Six differences between a session in GA4 and a session in UA.

April 18, 2022


The session has always been one of the keystones in Google Analytics, and while it will also continue to be one of the essential concepts in GA4, the session has evolved. Let us take a closer look at these changes so that you can better understand GA4 metrics. Then, you will be able to adopt these metrics to evaluate your website and apps’ performance more effectively.

How sessions are defined in UA and GA4.

Firstly, let us review the definitions provided by Google in their official documentation. In UA, a session is as follows:

A session is a group of user interactions with your website that take place within a given time frame. For example a single session can contain multiple page views, events, social interactions, and ecommerce transactions.

In GA4, the definition did not change. A session is still:

a group of user interactions with your website that take place within a given time frame.

However, rather significant changes have taken place regarding the way in which sessions are calculated.

1. GA4 sessions are essentially events.

As previously mentioned, the role of events in GA4 is much more important compared to UA, and session count is tied to the events. Every GA4 session starts with one of the automatically collected events - session_start. The duration of a session is based on the time span between the first and last event in the session.

2. ga_session_id parameter is not unique depending on the users.

GA4 session ID

Like any other GA4 event, session_start has several parameters stored in a repeated record. ga_session_id is one of them. In contrast to the UA (in which a unique session identifier called visitID) ga_session_id in GA4 is not really unique. In fact, it is a timestamp and thus can be the same for many website visitors (how many depends on the traffic volume).

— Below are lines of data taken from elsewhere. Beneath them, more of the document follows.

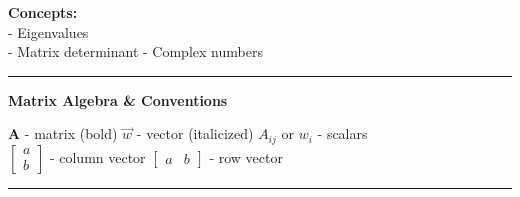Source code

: \documentclass{article}
\newcommand{\ind}{\-\hspace{1cm}}
\begin{document}
\noindent{}

\textbf{Concepts:}\\
\ind - Eigenvalues\\
\ind - Matrix determinant
\ind - Complex numbers\\

\rule[0.5ex]{\linewidth}{1pt}

\textbf{Matrix Algebra \& Conventions}
\begin{center}
\textbf{A} - matrix (bold) \ind \ind $\vec w$ - vector (italicized) \ind \ind $A_{ij}$ or $w_i$ - scalars\\
$\begin{bmatrix} a\\ b \end{bmatrix}$ - column vector \ind \ind $\begin{bmatrix} a & b \end{bmatrix}$ - row vector
\end{center}

\rule[0.5ex]{\linewidth}{1pt}
\end{document}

Therefore to count unique sessions in the BigQuery export for GA4, you need to combine the ga_session_id with user_pseudo_id. like this:

concat(user_pseudo_id, (select value.int_value from unnest(event_params) where key =‘ga_session_id’)) as session_id

3. Sessions in GA4 are not subject to the limitations that exist in UA.

Now, a session does not restart automatically when a campaign or traffic source has changed. This, in turn, leads to a rather curious phenomenon - one session from various traffic sources.

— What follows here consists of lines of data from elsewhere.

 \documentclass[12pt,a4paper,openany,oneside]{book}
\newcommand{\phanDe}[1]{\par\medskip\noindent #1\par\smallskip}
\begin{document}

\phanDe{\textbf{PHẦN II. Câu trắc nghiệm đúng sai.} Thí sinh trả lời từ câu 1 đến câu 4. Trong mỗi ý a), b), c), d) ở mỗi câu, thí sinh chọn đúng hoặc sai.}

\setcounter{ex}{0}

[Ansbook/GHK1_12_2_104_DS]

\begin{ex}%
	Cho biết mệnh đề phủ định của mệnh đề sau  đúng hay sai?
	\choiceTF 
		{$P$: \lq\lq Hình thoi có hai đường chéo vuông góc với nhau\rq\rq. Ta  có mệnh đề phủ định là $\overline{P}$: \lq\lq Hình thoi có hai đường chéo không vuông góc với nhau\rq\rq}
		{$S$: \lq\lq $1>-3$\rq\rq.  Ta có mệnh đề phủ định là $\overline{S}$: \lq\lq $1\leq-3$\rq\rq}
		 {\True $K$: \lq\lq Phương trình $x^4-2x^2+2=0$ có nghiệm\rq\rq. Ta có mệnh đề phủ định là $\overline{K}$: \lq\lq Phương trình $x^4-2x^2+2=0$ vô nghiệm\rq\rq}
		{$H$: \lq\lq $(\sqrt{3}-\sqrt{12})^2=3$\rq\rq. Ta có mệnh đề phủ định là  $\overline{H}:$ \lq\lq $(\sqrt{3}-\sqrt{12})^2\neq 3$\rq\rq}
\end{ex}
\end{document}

One more characteristic, which is important to mention, is that in GA4, a session does not restart at midnight. As previously mentioned, session count is tied to the session_start events. Hence, combining these facts results in sessions with the session_start event missing. This can occur, for example, if a user visits your website late in the evening and continues to browse throughout the night (after 12a.m.) and you will pick the data for analysis only on the second day of the activity. In this case, session_start will be on the previous day (the day before the analyzed one).

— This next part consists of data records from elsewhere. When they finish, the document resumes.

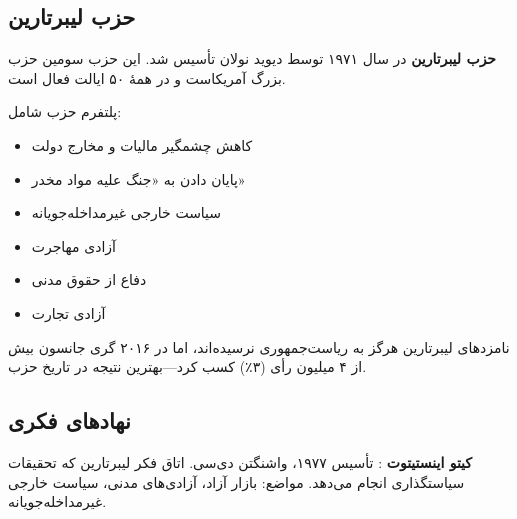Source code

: \begin{center}
\end{center}

\subsection{حزب لیبرتارین}


\textbf{حزب لیبرتارین} در سال ۱۹۷۱ توسط دیوید نولان تأسیس شد. این حزب سومین حزب بزرگ آمریکاست و در همهٔ ۵۰ ایالت فعال است.

پلتفرم حزب شامل:
\begin{itemize}
    \item کاهش چشمگیر مالیات و مخارج دولت
    \item پایان دادن به «جنگ علیه مواد مخدر»
    \item سیاست خارجی غیرمداخله‌جویانه
    \item آزادی مهاجرت
    \item دفاع از حقوق مدنی
    \item آزادی تجارت
\end{itemize}

نامزدهای لیبرتارین هرگز به ریاست‌جمهوری نرسیده‌اند، اما در ۲۰۱۶ گری جانسون بیش از ۴ میلیون رأی (۳٪) کسب کرد—بهترین نتیجه در تاریخ حزب.

\subsection{نهادهای فکری}


\textbf{کیتو اینستیتوت} : تأسیس ۱۹۷۷، واشنگتن دی‌سی. اتاق فکر لیبرتارین که تحقیقات سیاستگذاری انجام می‌دهد. مواضع: بازار آزاد، آزادی‌های مدنی، سیاست خارجی غیرمداخله‌جویانه.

4. The bounce rate is deprecated in GA4. Engaged sessions have replaced it.

GA4 lost a metric that is familiar to everyone, namely, bounce rate. Now Google suggests using the brand-new indicator, engaged sessions.

Engaged sessions: The number of sessions that lasted 10 seconds or longer, or had 1 or more conversion events or 2 or more page or screen views.

Engaged sessions

The engaged sessions metric is available in all main reports - acquisition, user, traffic, etc. It is important to note that the time for an engaged session can be adjusted.

Adjust session timeout in GA4

5. Sessions without page views.

GA4 uses an automatically configured event, page_view, (which is triggered each time the page loads or the browser history state is changed by the active site). It is easy to imagine the following scenario: a user visits a website, gets distracted or just switches to another task, returns to the resource and continues to consume the content. In this case, the user may have a session with no page_view event, but containing some engagement event (scroll, for example).

6. No session-scoped custom dimensions.

Previously, there were session-scoped custom dimensions in UA, which is no longer the case in GA4. Now you can configure your custom dimensions to be either event-scoped or user-scoped. If you need an equivalent of the session-scoped dimension in Google Analytics, consider sending additional parameters on every event during the session.